In the summer of 2009 I revisited my 2004 summer apprenticeship at Object Mentor. What follows is the original 2004 post and then some 2009 commentary.
I successfully broke the connection between the ChessBoard and the Pawn and the King. Pawn has its own PawnChessBoardIntereface and the king has KingChessBoardInterface. Each of these interfaces are pretty thin, so I’m back in a more comfortable place, design wise. I’ve also figured out a way to keep the rest of the pieces from needing to know about the ChessBoard. Instead of creating a FindAllLegalMoves method for each piece object, I’m going to look at the type of check the king is in. The king can be attacked straight on, diagonally, or it’s a knight attack. If it’s a Knight attack, this particular attack can’t be blocked so I don’t have to worry about trying. With diagonal or straight attacks I can find the squares between the king and the attack and then check to see if any of the king’s men can move to one of those squares with my, already created, isItALegalMove method. But I still have to create a method to find those squares between the threat and threatened.
David left his laptop power adaptor at home, so he mentioned a trip to CDW to get a spare. Paul, Micah, and I immediately perked up and jumped on that bandwagon. Micah’s wife called a little on and I overhead this little snippet of conversation: “Well I’ve already got lunch plans at, uhh, CDW.” We are nerds.

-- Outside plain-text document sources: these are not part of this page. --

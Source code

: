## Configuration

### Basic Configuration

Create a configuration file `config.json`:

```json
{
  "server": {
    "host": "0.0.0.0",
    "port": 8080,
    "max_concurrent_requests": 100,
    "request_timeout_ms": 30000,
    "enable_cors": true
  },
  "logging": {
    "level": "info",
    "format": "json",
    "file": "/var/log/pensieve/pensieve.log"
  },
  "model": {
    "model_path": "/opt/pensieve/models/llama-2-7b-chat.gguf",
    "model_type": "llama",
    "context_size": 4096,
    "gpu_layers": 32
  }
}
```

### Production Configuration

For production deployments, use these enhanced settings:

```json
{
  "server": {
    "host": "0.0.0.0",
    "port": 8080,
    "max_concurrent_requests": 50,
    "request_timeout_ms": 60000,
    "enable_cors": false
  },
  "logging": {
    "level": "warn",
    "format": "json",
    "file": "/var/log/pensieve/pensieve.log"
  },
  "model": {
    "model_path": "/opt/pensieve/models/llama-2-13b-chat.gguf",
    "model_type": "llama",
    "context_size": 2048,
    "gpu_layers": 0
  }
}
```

David is working on dot Net (he’s to be Object Mentor’s dot Net expert) Asp now. Asp is a scripting language, like PHP, but it’s Microsoft’s baby. Visual Studio has this Asp GUI (Graphical User Interface) creation tool which is WYSIWYG (What You See Is What You Get). But, as with most WYSIWYG stuff, you only sorta get what you saw in the tool. The idea sounds pretty cool: by dragging and dropping you can create a web-based GUI in a few minutes. And what it mostly does for you is give you a good start – there’s a bunch of manual code editing after the tool finishes. So David is messing around with it and he keeps checking the changes he’s made in Internet Explorer. Then he decides to check the results in Mozilla (an alternate browser): Guess what he sees?
Nothing. Absolutely nothing. And the stuff he’s asking Mozzila to do is totally stuff Mozilla can do (little boxes where you can type in data: A web form), but Microsoft has rigged it so that its product won’t work with competing browsers. Micah tried to open up the page with Safari, but still no go. He thinks there’s a way to get it to work on other browsers, but the point is, that by default and design, Asp has way decreased compatibility on non Microsoft products. Not cool, man.
As I was new to computing this willful disregard for other browsers was shocking to me. Now I just sort of accept it. Many of my readers probably develop web sites and know this, but I would estimate that supporting IE6 and IE7’s non standard behavior eats up 10-20% of any development team’s capacity on average. There may be weeks where you are only burning 5% on IE but then some huge hairy IE6 bug will come rolling in and you’ll lose a week of a developer’s time. Microsoft will tell you that if their browsers strictly interpreted html, most of the internet would be broken. They’re probably right: There are a lot of old webpages out there that have some busted html that only works in IE. But supporting them means making crazy problems for people who want to follow the spec.